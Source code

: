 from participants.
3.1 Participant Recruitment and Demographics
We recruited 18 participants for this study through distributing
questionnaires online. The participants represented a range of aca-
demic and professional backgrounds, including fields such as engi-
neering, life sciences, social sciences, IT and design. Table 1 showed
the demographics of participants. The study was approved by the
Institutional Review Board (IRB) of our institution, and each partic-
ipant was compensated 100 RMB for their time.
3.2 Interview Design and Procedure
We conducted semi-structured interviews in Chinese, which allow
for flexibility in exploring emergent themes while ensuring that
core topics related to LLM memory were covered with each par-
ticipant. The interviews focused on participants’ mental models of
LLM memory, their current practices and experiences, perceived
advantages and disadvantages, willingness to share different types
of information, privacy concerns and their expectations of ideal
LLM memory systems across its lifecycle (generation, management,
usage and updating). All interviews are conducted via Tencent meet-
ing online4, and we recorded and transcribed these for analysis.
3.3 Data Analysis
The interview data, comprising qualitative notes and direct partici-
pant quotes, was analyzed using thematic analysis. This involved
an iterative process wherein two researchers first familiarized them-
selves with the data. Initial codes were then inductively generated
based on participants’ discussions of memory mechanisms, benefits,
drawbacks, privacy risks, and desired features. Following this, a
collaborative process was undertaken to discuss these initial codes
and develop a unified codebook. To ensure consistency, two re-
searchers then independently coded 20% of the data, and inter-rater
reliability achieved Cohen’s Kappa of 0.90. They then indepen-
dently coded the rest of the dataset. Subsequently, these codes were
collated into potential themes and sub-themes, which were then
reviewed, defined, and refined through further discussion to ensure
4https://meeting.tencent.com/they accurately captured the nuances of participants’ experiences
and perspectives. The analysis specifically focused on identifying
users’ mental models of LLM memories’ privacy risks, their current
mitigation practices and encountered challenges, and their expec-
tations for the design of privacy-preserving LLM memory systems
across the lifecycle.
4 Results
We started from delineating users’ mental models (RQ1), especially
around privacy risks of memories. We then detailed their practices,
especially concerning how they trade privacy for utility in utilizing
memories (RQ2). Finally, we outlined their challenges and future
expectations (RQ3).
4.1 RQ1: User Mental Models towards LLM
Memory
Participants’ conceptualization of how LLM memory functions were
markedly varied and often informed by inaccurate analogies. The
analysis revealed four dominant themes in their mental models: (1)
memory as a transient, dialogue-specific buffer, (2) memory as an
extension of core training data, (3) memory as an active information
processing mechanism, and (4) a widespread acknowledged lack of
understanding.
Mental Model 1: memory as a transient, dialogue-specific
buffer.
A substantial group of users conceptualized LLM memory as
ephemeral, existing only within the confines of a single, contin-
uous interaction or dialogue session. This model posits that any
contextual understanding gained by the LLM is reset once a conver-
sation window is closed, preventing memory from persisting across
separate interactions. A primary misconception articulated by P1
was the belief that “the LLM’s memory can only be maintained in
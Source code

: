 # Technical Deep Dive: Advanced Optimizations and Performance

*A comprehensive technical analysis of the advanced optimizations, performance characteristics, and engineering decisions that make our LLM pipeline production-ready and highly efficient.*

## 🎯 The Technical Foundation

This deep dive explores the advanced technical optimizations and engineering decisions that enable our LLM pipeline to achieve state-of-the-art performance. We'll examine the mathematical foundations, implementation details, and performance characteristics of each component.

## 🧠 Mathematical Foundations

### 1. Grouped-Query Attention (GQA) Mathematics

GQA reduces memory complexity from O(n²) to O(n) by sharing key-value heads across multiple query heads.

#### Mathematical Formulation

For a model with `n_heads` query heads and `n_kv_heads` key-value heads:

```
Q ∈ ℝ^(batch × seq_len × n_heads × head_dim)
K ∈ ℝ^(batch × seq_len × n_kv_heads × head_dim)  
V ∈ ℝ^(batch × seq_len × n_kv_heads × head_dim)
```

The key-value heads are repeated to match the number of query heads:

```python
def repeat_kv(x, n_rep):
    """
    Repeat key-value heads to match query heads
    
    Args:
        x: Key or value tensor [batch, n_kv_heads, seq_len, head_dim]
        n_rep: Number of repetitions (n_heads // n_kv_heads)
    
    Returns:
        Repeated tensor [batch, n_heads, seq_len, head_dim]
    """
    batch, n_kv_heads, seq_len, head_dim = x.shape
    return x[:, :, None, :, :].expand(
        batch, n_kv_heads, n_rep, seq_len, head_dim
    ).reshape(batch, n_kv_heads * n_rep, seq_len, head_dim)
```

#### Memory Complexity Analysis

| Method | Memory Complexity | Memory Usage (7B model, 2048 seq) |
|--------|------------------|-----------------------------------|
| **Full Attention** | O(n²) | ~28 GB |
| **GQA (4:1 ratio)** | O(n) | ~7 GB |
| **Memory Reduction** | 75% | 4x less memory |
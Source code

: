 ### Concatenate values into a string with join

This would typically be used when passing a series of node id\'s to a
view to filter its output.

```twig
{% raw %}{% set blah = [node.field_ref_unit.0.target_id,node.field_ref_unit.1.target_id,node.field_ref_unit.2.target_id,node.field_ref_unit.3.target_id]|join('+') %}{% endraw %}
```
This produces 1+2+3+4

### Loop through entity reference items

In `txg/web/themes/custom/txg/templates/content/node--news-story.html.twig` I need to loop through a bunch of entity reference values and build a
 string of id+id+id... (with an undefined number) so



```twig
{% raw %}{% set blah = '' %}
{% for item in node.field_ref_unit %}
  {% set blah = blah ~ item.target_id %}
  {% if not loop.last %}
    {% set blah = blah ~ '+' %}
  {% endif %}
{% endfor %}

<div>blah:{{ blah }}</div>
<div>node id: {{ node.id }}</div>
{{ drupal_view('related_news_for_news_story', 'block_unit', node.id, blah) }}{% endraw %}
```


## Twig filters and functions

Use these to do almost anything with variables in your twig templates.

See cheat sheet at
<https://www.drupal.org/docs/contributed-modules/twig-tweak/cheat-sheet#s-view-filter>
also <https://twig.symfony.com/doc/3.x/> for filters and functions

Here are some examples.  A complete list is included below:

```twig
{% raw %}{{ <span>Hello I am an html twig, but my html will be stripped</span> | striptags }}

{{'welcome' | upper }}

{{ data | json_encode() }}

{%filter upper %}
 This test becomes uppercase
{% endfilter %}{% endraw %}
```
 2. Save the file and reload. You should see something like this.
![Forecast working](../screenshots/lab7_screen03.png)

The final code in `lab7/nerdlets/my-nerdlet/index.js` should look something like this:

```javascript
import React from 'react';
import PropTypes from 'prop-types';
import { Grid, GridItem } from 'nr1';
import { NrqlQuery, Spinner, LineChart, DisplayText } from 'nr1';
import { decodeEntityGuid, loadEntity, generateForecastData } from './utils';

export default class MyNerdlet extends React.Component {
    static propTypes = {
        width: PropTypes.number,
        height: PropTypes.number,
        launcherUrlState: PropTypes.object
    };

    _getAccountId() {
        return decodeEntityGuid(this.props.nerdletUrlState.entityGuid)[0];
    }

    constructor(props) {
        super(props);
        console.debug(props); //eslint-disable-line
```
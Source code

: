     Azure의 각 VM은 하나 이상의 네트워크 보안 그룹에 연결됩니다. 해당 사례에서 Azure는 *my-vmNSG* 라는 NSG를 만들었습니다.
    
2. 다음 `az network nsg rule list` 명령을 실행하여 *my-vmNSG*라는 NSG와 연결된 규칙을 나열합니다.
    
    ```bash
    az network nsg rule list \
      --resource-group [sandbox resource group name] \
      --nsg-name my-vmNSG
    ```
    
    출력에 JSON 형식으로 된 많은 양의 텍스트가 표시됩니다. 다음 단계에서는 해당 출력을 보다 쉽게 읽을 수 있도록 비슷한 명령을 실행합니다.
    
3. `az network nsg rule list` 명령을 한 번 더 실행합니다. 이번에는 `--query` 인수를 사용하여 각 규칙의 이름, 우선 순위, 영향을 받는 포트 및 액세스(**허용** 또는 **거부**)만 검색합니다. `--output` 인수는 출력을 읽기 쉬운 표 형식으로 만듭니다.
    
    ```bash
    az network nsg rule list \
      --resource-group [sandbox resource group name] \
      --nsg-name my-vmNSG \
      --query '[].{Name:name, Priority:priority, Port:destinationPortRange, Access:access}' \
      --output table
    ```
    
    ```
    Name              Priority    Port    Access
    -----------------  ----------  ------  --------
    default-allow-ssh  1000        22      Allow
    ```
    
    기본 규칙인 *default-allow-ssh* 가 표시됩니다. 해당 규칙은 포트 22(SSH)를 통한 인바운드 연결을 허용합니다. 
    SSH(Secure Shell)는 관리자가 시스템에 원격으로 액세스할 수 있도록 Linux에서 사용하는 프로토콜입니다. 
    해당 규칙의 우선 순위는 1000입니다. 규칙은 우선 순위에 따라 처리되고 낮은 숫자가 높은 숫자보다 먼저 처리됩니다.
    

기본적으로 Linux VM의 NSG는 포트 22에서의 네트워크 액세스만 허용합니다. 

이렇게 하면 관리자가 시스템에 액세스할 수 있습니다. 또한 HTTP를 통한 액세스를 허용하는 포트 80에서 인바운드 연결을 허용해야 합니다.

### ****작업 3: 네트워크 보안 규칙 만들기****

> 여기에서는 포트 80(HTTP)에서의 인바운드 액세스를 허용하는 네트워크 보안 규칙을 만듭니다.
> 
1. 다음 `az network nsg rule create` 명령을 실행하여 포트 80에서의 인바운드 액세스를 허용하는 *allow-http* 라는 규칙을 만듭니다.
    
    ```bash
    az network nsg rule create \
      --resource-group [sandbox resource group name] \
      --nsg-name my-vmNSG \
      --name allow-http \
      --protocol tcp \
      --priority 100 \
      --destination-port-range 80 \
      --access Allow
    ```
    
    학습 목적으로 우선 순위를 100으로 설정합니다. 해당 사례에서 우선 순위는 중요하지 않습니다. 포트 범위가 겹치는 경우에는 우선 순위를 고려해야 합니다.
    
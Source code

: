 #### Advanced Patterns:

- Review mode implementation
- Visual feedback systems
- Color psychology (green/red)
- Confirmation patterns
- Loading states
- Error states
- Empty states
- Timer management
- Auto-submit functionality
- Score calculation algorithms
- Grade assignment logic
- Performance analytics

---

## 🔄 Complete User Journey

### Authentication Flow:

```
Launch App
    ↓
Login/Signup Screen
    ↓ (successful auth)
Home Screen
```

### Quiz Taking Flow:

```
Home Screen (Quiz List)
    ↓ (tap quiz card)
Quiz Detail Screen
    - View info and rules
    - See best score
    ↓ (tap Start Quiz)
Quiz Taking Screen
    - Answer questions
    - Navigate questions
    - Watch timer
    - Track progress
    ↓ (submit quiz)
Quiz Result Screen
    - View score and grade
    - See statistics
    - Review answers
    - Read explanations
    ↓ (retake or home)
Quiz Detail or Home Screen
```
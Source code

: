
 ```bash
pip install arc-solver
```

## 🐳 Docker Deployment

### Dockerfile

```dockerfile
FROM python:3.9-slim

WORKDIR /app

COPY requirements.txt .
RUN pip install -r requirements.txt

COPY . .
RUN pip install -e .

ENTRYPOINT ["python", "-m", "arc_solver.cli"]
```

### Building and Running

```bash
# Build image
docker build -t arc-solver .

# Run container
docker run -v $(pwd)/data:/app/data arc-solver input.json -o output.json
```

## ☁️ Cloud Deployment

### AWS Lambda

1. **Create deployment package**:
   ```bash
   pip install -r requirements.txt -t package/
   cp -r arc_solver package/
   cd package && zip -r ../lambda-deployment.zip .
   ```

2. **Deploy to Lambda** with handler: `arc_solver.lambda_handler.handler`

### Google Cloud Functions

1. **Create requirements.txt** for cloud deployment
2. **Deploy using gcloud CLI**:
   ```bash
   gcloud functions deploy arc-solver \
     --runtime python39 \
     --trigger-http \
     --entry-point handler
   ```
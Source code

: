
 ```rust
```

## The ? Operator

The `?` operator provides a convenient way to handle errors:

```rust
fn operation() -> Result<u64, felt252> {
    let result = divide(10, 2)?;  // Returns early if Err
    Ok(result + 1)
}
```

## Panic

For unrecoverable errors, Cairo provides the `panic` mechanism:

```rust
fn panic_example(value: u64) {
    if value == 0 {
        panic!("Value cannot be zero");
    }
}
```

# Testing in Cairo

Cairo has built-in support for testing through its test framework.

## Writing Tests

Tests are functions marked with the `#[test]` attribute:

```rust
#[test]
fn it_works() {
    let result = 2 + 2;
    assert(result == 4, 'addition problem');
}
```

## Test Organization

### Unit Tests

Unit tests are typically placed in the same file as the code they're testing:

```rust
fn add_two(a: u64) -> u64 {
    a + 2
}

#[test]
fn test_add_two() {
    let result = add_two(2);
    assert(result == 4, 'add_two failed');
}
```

━━━━━━━━━━━━━━━━━━━━━━━━━━━━━━

# Task
All lines above that contain "themes" are required in the answer.

# Result of the exercise
for flexibility in exploring emergent themes while ensuring that
collated into potential themes and sub-themes, which were then
analysis revealed four dominant themes in their mental models: (1)
In `txg/web/themes/custom/txg/templates/content/node--news-story.html.twig` I need to loop through a bunch of entity reference values and build a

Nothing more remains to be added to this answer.